> Work required
Your copy of the data should leave out the images and match everything else exactly.

- Opening Delimiter -

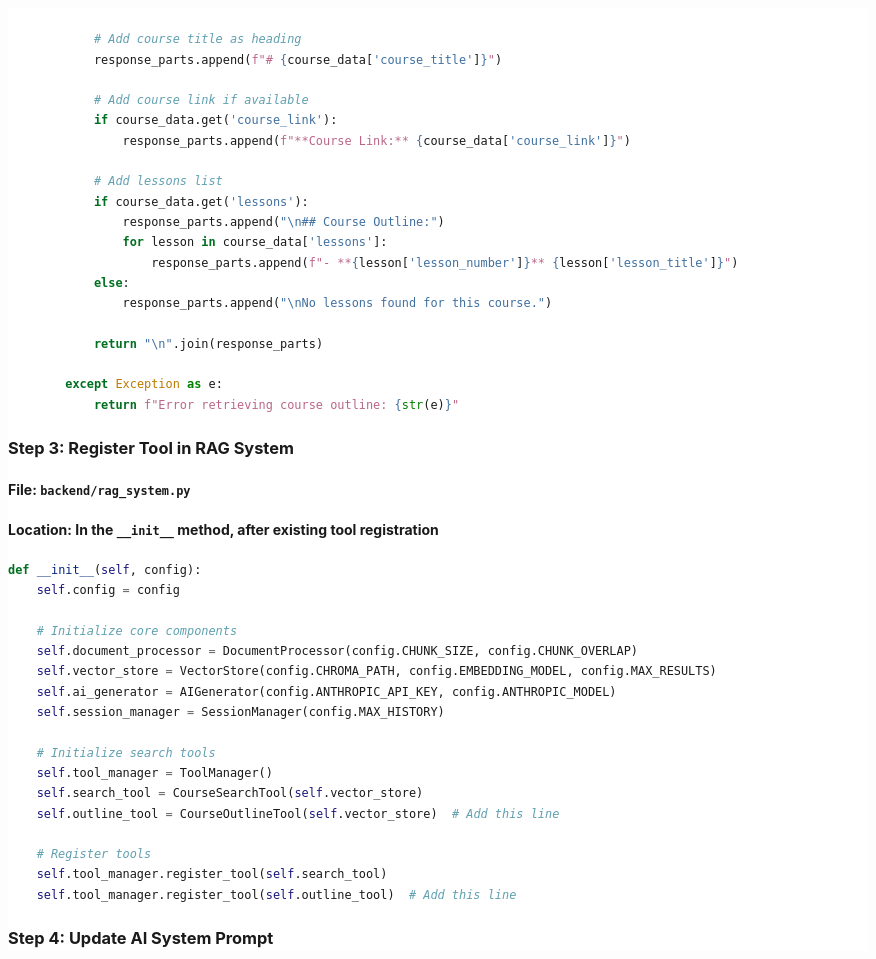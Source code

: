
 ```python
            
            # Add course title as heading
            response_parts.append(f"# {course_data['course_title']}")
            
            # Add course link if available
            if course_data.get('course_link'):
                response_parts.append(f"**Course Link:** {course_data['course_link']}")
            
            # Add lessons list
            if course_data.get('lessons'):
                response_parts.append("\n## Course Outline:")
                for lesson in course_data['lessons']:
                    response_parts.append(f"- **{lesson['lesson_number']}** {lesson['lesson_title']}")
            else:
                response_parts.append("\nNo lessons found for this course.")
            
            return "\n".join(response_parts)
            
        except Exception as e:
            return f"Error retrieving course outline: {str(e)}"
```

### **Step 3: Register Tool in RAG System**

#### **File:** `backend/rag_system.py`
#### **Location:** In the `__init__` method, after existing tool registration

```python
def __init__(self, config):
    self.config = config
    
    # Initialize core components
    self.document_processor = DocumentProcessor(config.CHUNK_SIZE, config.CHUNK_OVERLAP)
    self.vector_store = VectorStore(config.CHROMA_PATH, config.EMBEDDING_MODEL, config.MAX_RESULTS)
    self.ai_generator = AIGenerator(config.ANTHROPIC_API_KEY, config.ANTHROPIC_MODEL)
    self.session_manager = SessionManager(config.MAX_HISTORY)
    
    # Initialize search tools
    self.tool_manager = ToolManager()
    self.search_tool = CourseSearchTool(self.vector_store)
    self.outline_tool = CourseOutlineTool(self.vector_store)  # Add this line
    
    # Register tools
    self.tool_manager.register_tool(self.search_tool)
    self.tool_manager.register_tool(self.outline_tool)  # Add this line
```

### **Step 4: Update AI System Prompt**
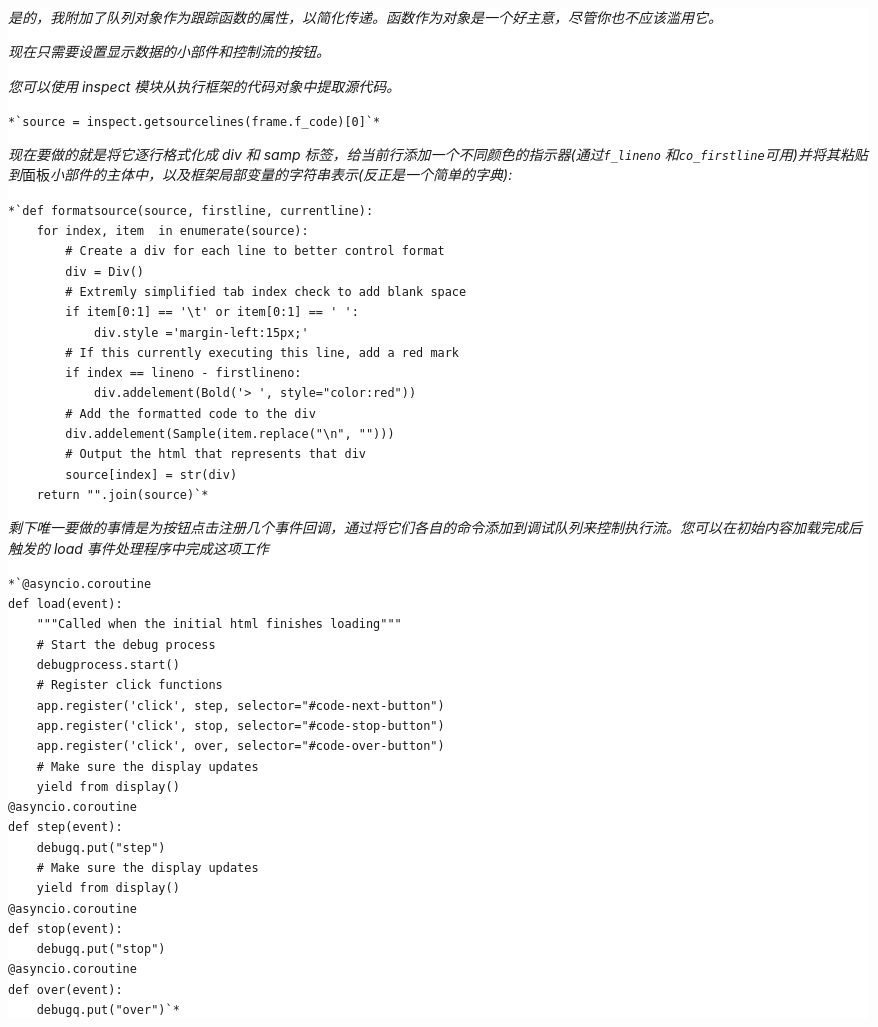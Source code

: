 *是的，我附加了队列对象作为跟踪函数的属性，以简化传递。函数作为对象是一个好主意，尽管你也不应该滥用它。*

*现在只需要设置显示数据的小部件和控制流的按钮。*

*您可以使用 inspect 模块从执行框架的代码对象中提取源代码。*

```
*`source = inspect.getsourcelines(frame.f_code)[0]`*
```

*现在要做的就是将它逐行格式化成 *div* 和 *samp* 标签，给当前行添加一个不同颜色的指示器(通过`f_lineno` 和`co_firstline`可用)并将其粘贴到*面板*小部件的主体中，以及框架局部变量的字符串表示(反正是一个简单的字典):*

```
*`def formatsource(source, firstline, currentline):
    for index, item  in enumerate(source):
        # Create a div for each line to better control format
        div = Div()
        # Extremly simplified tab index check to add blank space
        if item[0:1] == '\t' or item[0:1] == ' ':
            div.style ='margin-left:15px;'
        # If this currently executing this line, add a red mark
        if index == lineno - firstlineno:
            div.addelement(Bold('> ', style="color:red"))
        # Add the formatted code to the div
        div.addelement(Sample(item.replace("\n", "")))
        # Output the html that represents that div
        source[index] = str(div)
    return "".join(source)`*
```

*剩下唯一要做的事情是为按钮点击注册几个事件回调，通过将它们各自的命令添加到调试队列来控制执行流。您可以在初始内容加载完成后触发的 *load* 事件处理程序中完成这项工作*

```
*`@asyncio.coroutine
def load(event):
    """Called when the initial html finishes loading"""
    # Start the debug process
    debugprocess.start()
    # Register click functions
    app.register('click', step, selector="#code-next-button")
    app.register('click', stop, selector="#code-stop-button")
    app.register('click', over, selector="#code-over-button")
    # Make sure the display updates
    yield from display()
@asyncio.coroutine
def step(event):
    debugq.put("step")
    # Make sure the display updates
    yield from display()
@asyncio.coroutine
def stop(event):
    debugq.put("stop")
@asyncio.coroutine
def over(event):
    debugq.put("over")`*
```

- Closing Delimiter -

> Expected answer
Source code

:
 ```python
            
            # Add course title as heading
            response_parts.append(f"# {course_data['course_title']}")
            
            # Add course link if available
            if course_data.get('course_link'):
                response_parts.append(f"**Course Link:** {course_data['course_link']}")
            
            # Add lessons list
            if course_data.get('lessons'):
                response_parts.append("\n## Course Outline:")
                for lesson in course_data['lessons']:
                    response_parts.append(f"- **{lesson['lesson_number']}** {lesson['lesson_title']}")
            else:
                response_parts.append("\nNo lessons found for this course.")
            
            return "\n".join(response_parts)
            
        except Exception as e:
            return f"Error retrieving course outline: {str(e)}"
```

### **Step 3: Register Tool in RAG System**

#### **File:** `backend/rag_system.py`
#### **Location:** In the `__init__` method, after existing tool registration

```python
def __init__(self, config):
    self.config = config
    
    # Initialize core components
    self.document_processor = DocumentProcessor(config.CHUNK_SIZE, config.CHUNK_OVERLAP)
    self.vector_store = VectorStore(config.CHROMA_PATH, config.EMBEDDING_MODEL, config.MAX_RESULTS)
    self.ai_generator = AIGenerator(config.ANTHROPIC_API_KEY, config.ANTHROPIC_MODEL)
    self.session_manager = SessionManager(config.MAX_HISTORY)
    
    # Initialize search tools
    self.tool_manager = ToolManager()
    self.search_tool = CourseSearchTool(self.vector_store)
    self.outline_tool = CourseOutlineTool(self.vector_store)  # Add this line
    
    # Register tools
    self.tool_manager.register_tool(self.search_tool)
    self.tool_manager.register_tool(self.outline_tool)  # Add this line
```

### **Step 4: Update AI System Prompt**
Source code

: *是的，我附加了队列对象作为跟踪函数的属性，以简化传递。函数作为对象是一个好主意，尽管你也不应该滥用它。*

*现在只需要设置显示数据的小部件和控制流的按钮。*

*您可以使用 inspect 模块从执行框架的代码对象中提取源代码。*

```
*`source = inspect.getsourcelines(frame.f_code)[0]`*
```

*现在要做的就是将它逐行格式化成 *div* 和 *samp* 标签，给当前行添加一个不同颜色的指示器(通过`f_lineno` 和`co_firstline`可用)并将其粘贴到*面板*小部件的主体中，以及框架局部变量的字符串表示(反正是一个简单的字典):*

```
*`def formatsource(source, firstline, currentline):
    for index, item  in enumerate(source):
        # Create a div for each line to better control format
        div = Div()
        # Extremly simplified tab index check to add blank space
        if item[0:1] == '\t' or item[0:1] == ' ':
            div.style ='margin-left:15px;'
        # If this currently executing this line, add a red mark
        if index == lineno - firstlineno:
            div.addelement(Bold('> ', style="color:red"))
        # Add the formatted code to the div
        div.addelement(Sample(item.replace("\n", "")))
        # Output the html that represents that div
        source[index] = str(div)
    return "".join(source)`*
```

*剩下唯一要做的事情是为按钮点击注册几个事件回调，通过将它们各自的命令添加到调试队列来控制执行流。您可以在初始内容加载完成后触发的 *load* 事件处理程序中完成这项工作*

```
*`@asyncio.coroutine
def load(event):
    """Called when the initial html finishes loading"""
    # Start the debug process
    debugprocess.start()
    # Register click functions
    app.register('click', step, selector="#code-next-button")
    app.register('click', stop, selector="#code-stop-button")
    app.register('click', over, selector="#code-over-button")
    # Make sure the display updates
    yield from display()
@asyncio.coroutine
def step(event):
    debugq.put("step")
    # Make sure the display updates
    yield from display()
@asyncio.coroutine
def stop(event):
    debugq.put("stop")
@asyncio.coroutine
def over(event):
    debugq.put("over")`*
```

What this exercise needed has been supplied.